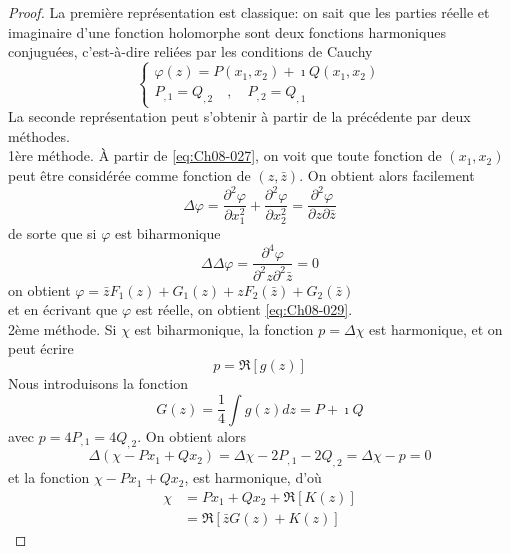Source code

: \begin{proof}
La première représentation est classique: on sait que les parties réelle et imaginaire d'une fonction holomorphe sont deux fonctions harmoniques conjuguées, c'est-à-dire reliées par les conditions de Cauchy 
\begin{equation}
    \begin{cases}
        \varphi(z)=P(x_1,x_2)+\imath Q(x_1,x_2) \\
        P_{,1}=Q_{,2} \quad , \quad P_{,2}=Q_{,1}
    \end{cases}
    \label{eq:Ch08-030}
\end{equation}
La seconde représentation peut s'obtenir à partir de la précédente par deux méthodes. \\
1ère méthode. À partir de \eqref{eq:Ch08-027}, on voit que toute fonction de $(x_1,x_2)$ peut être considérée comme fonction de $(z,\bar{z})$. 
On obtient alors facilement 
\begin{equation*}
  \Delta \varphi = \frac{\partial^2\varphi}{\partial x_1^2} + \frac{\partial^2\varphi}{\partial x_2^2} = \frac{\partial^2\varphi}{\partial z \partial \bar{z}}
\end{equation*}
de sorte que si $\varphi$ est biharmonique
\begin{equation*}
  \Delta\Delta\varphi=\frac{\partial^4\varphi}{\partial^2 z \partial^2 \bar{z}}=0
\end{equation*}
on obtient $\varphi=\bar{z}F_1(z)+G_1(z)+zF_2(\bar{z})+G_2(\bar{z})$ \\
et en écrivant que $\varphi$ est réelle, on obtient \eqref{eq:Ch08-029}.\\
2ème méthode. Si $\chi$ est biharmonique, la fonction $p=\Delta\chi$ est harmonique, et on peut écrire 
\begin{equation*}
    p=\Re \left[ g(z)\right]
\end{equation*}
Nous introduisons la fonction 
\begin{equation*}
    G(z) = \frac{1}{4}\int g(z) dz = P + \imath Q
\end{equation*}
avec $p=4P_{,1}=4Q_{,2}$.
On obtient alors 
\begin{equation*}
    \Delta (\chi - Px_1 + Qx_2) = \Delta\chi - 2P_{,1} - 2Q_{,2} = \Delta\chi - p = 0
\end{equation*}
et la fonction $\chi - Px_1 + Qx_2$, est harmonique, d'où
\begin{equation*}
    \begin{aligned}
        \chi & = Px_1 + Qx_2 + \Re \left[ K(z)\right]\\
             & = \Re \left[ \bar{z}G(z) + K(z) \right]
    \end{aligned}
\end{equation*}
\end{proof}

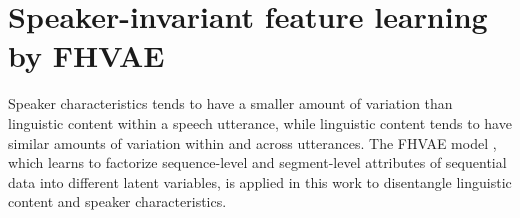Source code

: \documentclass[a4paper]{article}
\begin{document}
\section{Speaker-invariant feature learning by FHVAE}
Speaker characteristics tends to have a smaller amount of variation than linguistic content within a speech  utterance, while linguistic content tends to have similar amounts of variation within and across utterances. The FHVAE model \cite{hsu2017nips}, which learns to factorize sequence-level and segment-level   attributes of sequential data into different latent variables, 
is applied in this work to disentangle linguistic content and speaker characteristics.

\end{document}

───

What is required> Beginning with the line that bears "Nous introduisons la fonction", output each line through the last line of the listing exactly, and no others; skip the pictures.

Answer to this exercise>
Nous introduisons la fonction 
\begin{equation*}
    G(z) = \frac{1}{4}\int g(z) dz = P + \imath Q
\end{equation*}
avec $p=4P_{,1}=4Q_{,2}$.
On obtient alors 
\begin{equation*}
    \Delta (\chi - Px_1 + Qx_2) = \Delta\chi - 2P_{,1} - 2Q_{,2} = \Delta\chi - p = 0
\end{equation*}
et la fonction $\chi - Px_1 + Qx_2$, est harmonique, d'où
\begin{equation*}
    \begin{aligned}
        \chi & = Px_1 + Qx_2 + \Re \left[ K(z)\right]\\
             & = \Re \left[ \bar{z}G(z) + K(z) \right]
    \end{aligned}
\end{equation*}
\end{proof}

Source code

: \documentclass[a4paper]{article}
\begin{document}
\section{Speaker-invariant feature learning by FHVAE}
Speaker characteristics tends to have a smaller amount of variation than linguistic content within a speech  utterance, while linguistic content tends to have similar amounts of variation within and across utterances. The FHVAE model \cite{hsu2017nips}, which learns to factorize sequence-level and segment-level   attributes of sequential data into different latent variables, 
is applied in this work to disentangle linguistic content and speaker characteristics.

\end{document}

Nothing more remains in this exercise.